The existing recommendation algorithms can be roughly categorized into three classes: content-based,collaborative-based and hybrid algorithm. The content-based recommendation algorithm [1, 2] make use of item content, such as film director, and recommend to user items which has higher similarity to those the user has liked in past. Collaborative-based recommendation algorithm [3–5] uses only user historical data, such as user ratings on item, and the user will be recommended items that other users who has the similar preferences liked in the past. Collaborative-based recommendation algorithm generally has better recommendation performance than content-based recommendation algorithm. However, Collaborative-based recommendation algorithm has some limitations. The recommendation performance drops significantly when the rating matrix becomes sparse with the increase of users and items amount. In addition, it cannot be used for recommending items for new users without historical records which is called cold start problem. These issues have been addressed in recent yearsby the development of hybrid recommendation algorithm [6–8]. Hybridalgorithmcan provide enhanced recommendation performance under sparse data conditions by integratingcontent-based andcollaborative-based algorithms.
In recent years, deep learning has made great achievements in speech recognition [9, 10], computer vision [11, 12] and Natural Language Processing [13, 14]. Researchers have studied the application of deep learning to the recommender system [15–18]. Sedhain et al. [19] used autoencoder to encode the historical behavior vectors of users or items, and used the output layer of autoencoder to calculate users’ ratings on items.
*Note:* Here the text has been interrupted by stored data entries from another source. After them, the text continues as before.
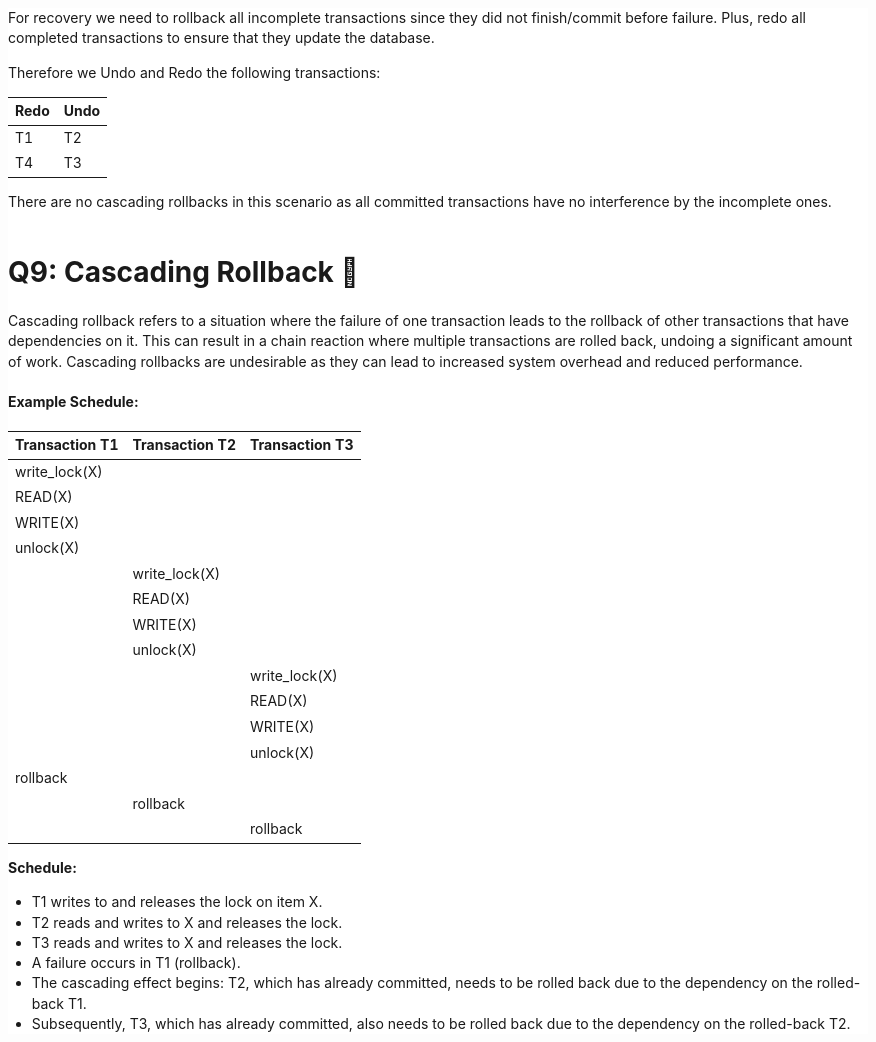 For recovery we need to rollback all incomplete transactions since they did not finish/commit before failure. Plus, redo all completed transactions to ensure that they update the database.

Therefore we Undo and Redo the following transactions:

| Redo | Undo |
| -------------------- | ----------------------- |
| T1 | T2 |
| T4 | T3 |

There are no cascading rollbacks in this scenario as all committed transactions have no interference by the incomplete ones.

# Q9: Cascading Rollback 🧻
Cascading rollback refers to a situation where the failure of one transaction leads to the rollback of other transactions that have dependencies on it. This can result in a chain reaction where multiple transactions are rolled back, undoing a significant amount of work. Cascading rollbacks are undesirable as they can lead to increased system overhead and reduced performance.
#### **Example Schedule:**
| Transaction T1            | Transaction T2           | Transaction T3         |
|-----------------------------|-----------------------------|-----------------------------|
| write_lock(X)    |                             |                             |
| READ(X)    |                             |                             |
| WRITE(X) |                             |                             |
| unlock(X) |                             |                             |
|                             | write_lock(X) |                             |
|                             | READ(X)|                             |
|                             | WRITE(X)|                             |
|                             | unlock(X)|                             |
|                             |                             | write_lock(X)|
|                     |                             | READ(X)|
|                     |                     | WRITE(X)|
|                             |                             | unlock(X)|
|       rollback                      |                             | |
|                             |              rollback               | |
|                             |                             | rollback|

**Schedule:**
- T1 writes to and releases the lock on item X.
- T2 reads and writes to X and releases the lock.
- T3 reads and writes to X and releases the lock.
- A failure occurs in T1 (rollback).
- The cascading effect begins: T2, which has already committed, needs to be rolled back due to the dependency on the rolled-back T1.
- Subsequently, T3, which has already committed, also needs to be rolled back due to the dependency on the rolled-back T2.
Strub et al. [20] added masking noise on the sparse input to simulate the unknown ratings on item. Spontaneously, they introduced denoising autoencoder, and reconstructed the original sparse input. Because of the sparsity of user-item rating matrix, Strub et al. [21] extended autoencoder to integrate side information of users or items, which achieved performance improvement. Dong et al. [22] present a novel deep learning model called additional stacked Denoising Autoencoder (aSDEA), which extends the stacked Denoising Autoencoder to integrate additional side information into the inputs, and then overcomes cold start problem and data sparsity problem. Zheng et al. [23] used autoencoder to deal with implicit feedback information from users. Unlike general autoencoder, the learning object is cross entropy loss function. Item content contains lots of information which is important and help for recommendation, however few works focus on them in recommendation task. Li et al. [24] map item content information to a content latent factor via variational autoencoder (VAE) and they also embed collaborative information to collaborative latent factor. They added item content latent factor to item collaborative latent factor to get item latent factor, then they calculated inner product of user and item latent factor to predict user ratings in items.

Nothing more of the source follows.